American Methodist minister (1783–1838)

Moses Ashworth (1783 – 1838) was an American Methodist minister known for being the first appointed preacher to have lived and died in Indiana. He was first ordained as a preacher in 1805 by bishop Francis Asbury, and was the organizer of the first Methodist circuit in the territory of Indiana. He died in 1838 and was buried near Prairie Chapel.

== Life ==
Moses Vernon Ashworth was born in 1783 in Culpeper, Virginia. He later moved with his parents to Tennessee. He married Eliza David-Kenkins in 1809 and they had at least eleven children.

== Ministerial work ==
Moses Ashworth began his ministry in the early 1800s along the Methodist frontier in the Ohio River region. In 1807 he was assigned to the newly formed Silver Creek Circuit, the first full Methodist circuit in the Indiana Territory, where he rebuilt Robertson Chapel and helped organize societies that formed the foundation of early Methodist work in the region. His year on this circuit concluded with a prominent camp meeting near Robertson Chapel, noted in early histories as one of the first major gatherings of its kind in Indiana.

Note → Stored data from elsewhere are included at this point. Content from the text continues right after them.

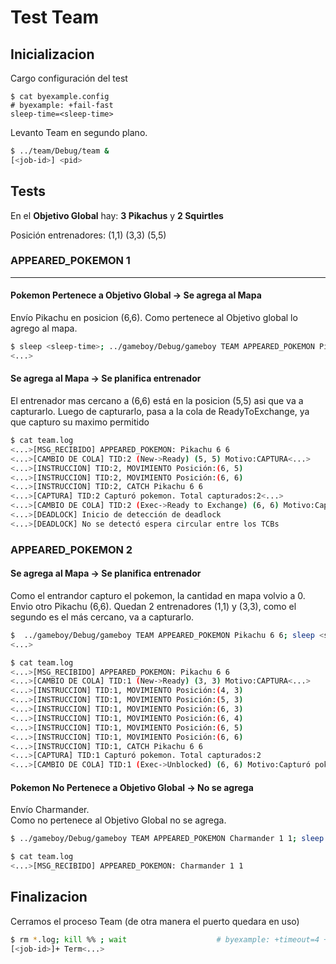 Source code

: # Test Team

## Inicializacion

Cargo configuración del test

```shell
$ cat byexample.config                                                  # byexample: +fail-fast
sleep-time=<sleep-time>
```

Levanto Team en segundo plano.

```bash
$ ../team/Debug/team &
[<job-id>] <pid>
```

## Tests

En el **Objetivo Global** hay: **3 Pikachus** y **2 Squirtles**

Posición entrenadores: (1,1) (3,3) (5,5)

### APPEARED_POKEMON 1

- - -

#### Pokemon Pertenece a Objetivo Global -> Se agrega al Mapa

Envío Pikachu en posicion (6,6). Como pertenece al Objetivo global lo agrego al mapa.

```bash
$ sleep <sleep-time>; ../gameboy/Debug/gameboy TEAM APPEARED_POKEMON Pikachu 6 6; sleep <sleep-time> # byexample: +timeout=7 +paste +fail-fast
<...>
```

#### Se agrega al Mapa -> Se planifica entrenador

El entrenador mas cercano a (6,6) está en la posicion (5,5) asi que va a capturarlo.
Luego de capturarlo, pasa a la cola de ReadyToExchange, ya que capturo su maximo permitido

```bash
$ cat team.log
<...>[MSG_RECIBIDO] APPEARED_POKEMON: Pikachu 6 6
<...>[CAMBIO DE COLA] TID:2 (New->Ready) (5, 5) Motivo:CAPTURA<...>
<...>[INSTRUCCION] TID:2, MOVIMIENTO Posición:(6, 5)
<...>[INSTRUCCION] TID:2, MOVIMIENTO Posición:(6, 6)
<...>[INSTRUCCION] TID:2, CATCH Pikachu 6 6
<...>[CAPTURA] TID:2 Capturó pokemon. Total capturados:2<...>
<...>[CAMBIO DE COLA] TID:2 (Exec->Ready to Exchange) (6, 6) Motivo:Capturó máximo permitido(2)
<...>[DEADLOCK] Inicio de detección de deadlock
<...>[DEADLOCK] No se detectó espera circular entre los TCBs
```

### APPEARED_POKEMON 2

#### Se agrega al Mapa -> Se planifica entrenador 

Como el entrandor capturo el pokemon, la cantidad en mapa volvio a 0.
Envio otro Pikachu (6,6). Quedan 2 entrenadores (1,1) y (3,3), como el segundo es el más cercano, va a capturarlo.

```bash
$  ../gameboy/Debug/gameboy TEAM APPEARED_POKEMON Pikachu 6 6; sleep <sleep-time> # byexample: +timeout=4 +paste +fail-fast
<...>
```

```bash
$ cat team.log
<...>[MSG_RECIBIDO] APPEARED_POKEMON: Pikachu 6 6
<...>[CAMBIO DE COLA] TID:1 (New->Ready) (3, 3) Motivo:CAPTURA<...>
<...>[INSTRUCCION] TID:1, MOVIMIENTO Posición:(4, 3)
<...>[INSTRUCCION] TID:1, MOVIMIENTO Posición:(5, 3)
<...>[INSTRUCCION] TID:1, MOVIMIENTO Posición:(6, 3)
<...>[INSTRUCCION] TID:1, MOVIMIENTO Posición:(6, 4)
<...>[INSTRUCCION] TID:1, MOVIMIENTO Posición:(6, 5)
<...>[INSTRUCCION] TID:1, MOVIMIENTO Posición:(6, 6)
<...>[INSTRUCCION] TID:1, CATCH Pikachu 6 6
<...>[CAPTURA] TID:1 Capturó pokemon. Total capturados:2
<...>[CAMBIO DE COLA] TID:1 (Exec->Unblocked) (6, 6) Motivo:Capturó pokemon y puede seguir capturando

```

#### Pokemon No Pertenece a Objetivo Global -> No se agrega

Envío Charmander.  
Como no pertenece al Objetivo Global no se agrega.

```bash
$ ../gameboy/Debug/gameboy TEAM APPEARED_POKEMON Charmander 1 1; sleep <sleep-time> # byexample: +timeout=4 +paste +fail-fast
```

```bash
$ cat team.log
<...>[MSG_RECIBIDO] APPEARED_POKEMON: Charmander 1 1
```

## Finalizacion

Cerramos el proceso Team (de otra manera el puerto quedara en uso)

```bash
$ rm *.log; kill %% ; wait                    # byexample: +timeout=4 +norm-ws +paste -skip
[<job-id>]+ Term<...>
```
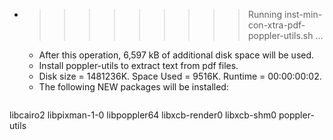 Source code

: * >>>>>>>>> Running inst-min-con-xtra-pdf-poppler-utils.sh ...
  * After this operation, 6,597 kB of additional disk space will be used.
  * Install poppler-utils to extract text from pdf files.
  * Disk size = 1481236K. Space Used = 9516K. Runtime = 00:00:00:02.
  * The following NEW packages will be installed:
  ```bash
libcairo2 libpixman-1-0 libpoppler64 libxcb-render0 libxcb-shm0
poppler-utils
  ```
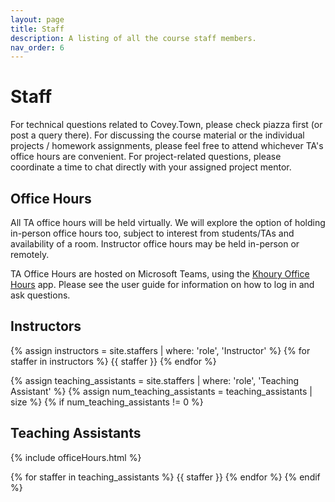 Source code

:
 ```yaml
---
layout: page
title: Staff
description: A listing of all the course staff members.
nav_order: 6
---
```


# Staff

For technical questions related to Covey.Town, please check piazza first (or post a query there). For discussing the course material or the individual projects / homework assignments, please feel free to attend whichever TA's office hours are convenient. For project-related questions, please coordinate a time to chat directly with your assigned project mentor.

## Office Hours 
All TA office hours will be held virtually. We will explore the option of holding in-person office hours too, subject to interest from students/TAs and availability of a room. Instructor office hours may be held in-person or remotely.  

TA Office Hours are hosted on Microsoft Teams, using the [Khoury Office Hours](https://officehours.khoury.northeastern.edu/course/154/today) app. Please see the user guide for information on how to log in and ask questions.

## Instructors

{% assign instructors = site.staffers | where: 'role', 'Instructor' %}
{% for staffer in instructors %}
{{ staffer }}
{% endfor %}

{% assign teaching_assistants = site.staffers | where: 'role', 'Teaching Assistant' %}
{% assign num_teaching_assistants = teaching_assistants | size %}
{% if num_teaching_assistants != 0 %}
## Teaching Assistants
{% include officeHours.html %}

{% for staffer in teaching_assistants %}
{{ staffer }}
{% endfor %}
{% endif %}

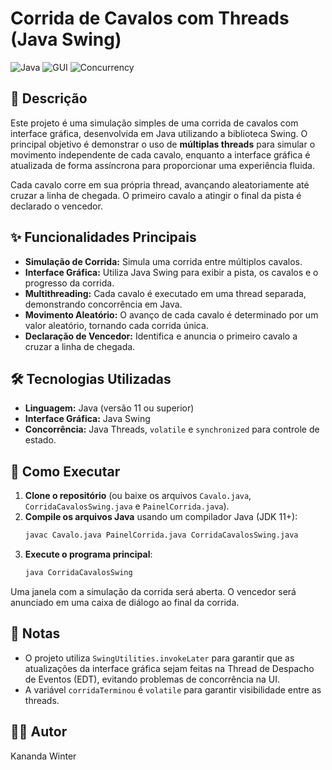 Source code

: # Corrida de Cavalos com Threads (Java Swing)

![Java](https://img.shields.io/badge/Java-11%2B-blue.svg)
![GUI](https://img.shields.io/badge/GUI-Java%20Swing-orange.svg)
![Concurrency](https://img.shields.io/badge/Concurrency-Java%20Threads-red.svg)

## 📖 Descrição

Este projeto é uma simulação simples de uma corrida de cavalos com interface gráfica, desenvolvida em Java utilizando a biblioteca Swing. O principal objetivo é demonstrar o uso de **múltiplas threads** para simular o movimento independente de cada cavalo, enquanto a interface gráfica é atualizada de forma assíncrona para proporcionar uma experiência fluida.

Cada cavalo corre em sua própria thread, avançando aleatoriamente até cruzar a linha de chegada. O primeiro cavalo a atingir o final da pista é declarado o vencedor.

## ✨ Funcionalidades Principais

*   **Simulação de Corrida:** Simula uma corrida entre múltiplos cavalos.
*   **Interface Gráfica:** Utiliza Java Swing para exibir a pista, os cavalos e o progresso da corrida.
*   **Multithreading:** Cada cavalo é executado em uma thread separada, demonstrando concorrência em Java.
*   **Movimento Aleatório:** O avanço de cada cavalo é determinado por um valor aleatório, tornando cada corrida única.
*   **Declaração de Vencedor:** Identifica e anuncia o primeiro cavalo a cruzar a linha de chegada.

## 🛠️ Tecnologias Utilizadas

*   **Linguagem:** Java (versão 11 ou superior)
*   **Interface Gráfica:** Java Swing
*   **Concorrência:** Java Threads, `volatile` e `synchronized` para controle de estado.

## 🚀 Como Executar

1.  **Clone o repositório** (ou baixe os arquivos `Cavalo.java`, `CorridaCavalosSwing.java` e `PainelCorrida.java`).
2.  **Compile os arquivos Java** usando um compilador Java (JDK 11+):
    ```bash
    javac Cavalo.java PainelCorrida.java CorridaCavalosSwing.java
    ```
3.  **Execute o programa principal**:
    ```bash
    java CorridaCavalosSwing
    ```

Uma janela com a simulação da corrida será aberta. O vencedor será anunciado em uma caixa de diálogo ao final da corrida.

## 📝 Notas

*   O projeto utiliza `SwingUtilities.invokeLater` para garantir que as atualizações da interface gráfica sejam feitas na Thread de Despacho de Eventos (EDT), evitando problemas de concorrência na UI.
*   A variável `corridaTerminou` é `volatile` para garantir visibilidade entre as threads.

## 👩‍💻 Autor

Kananda Winter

Following 1807, Ashworth continued to receive appointments in the region. In 1808 he was transferred to the Holston District, and in 1809, after a three-month ministry in Holston, he married Eliza Davis-Jenkins (cousin of Jefferson Davis). His name no longer appears in Western Conference minutes after 1809. Johnson notes that, according to the rules laid out by Wesley and promoted by Asbury, Ashworth then became a "located preacher," formally severing his connection with the Western Conference. In 1817 he was appointed at Lebanon, Tennessee, appearing in the Tennessee Conference in 1817 and 1818; otherwise, from 1809 to 1829, he served locally in western Tennessee, balancing family responsibilities with his preaching. After later settling in Posey County, Indiana, in 1829, Ashworth continued to preach locally at congregations like Prairie, Farmer's, Greathouse and Black. After his death in 1838, his remains were buried in a cemetery close to the Prairie Chapel in Black Township.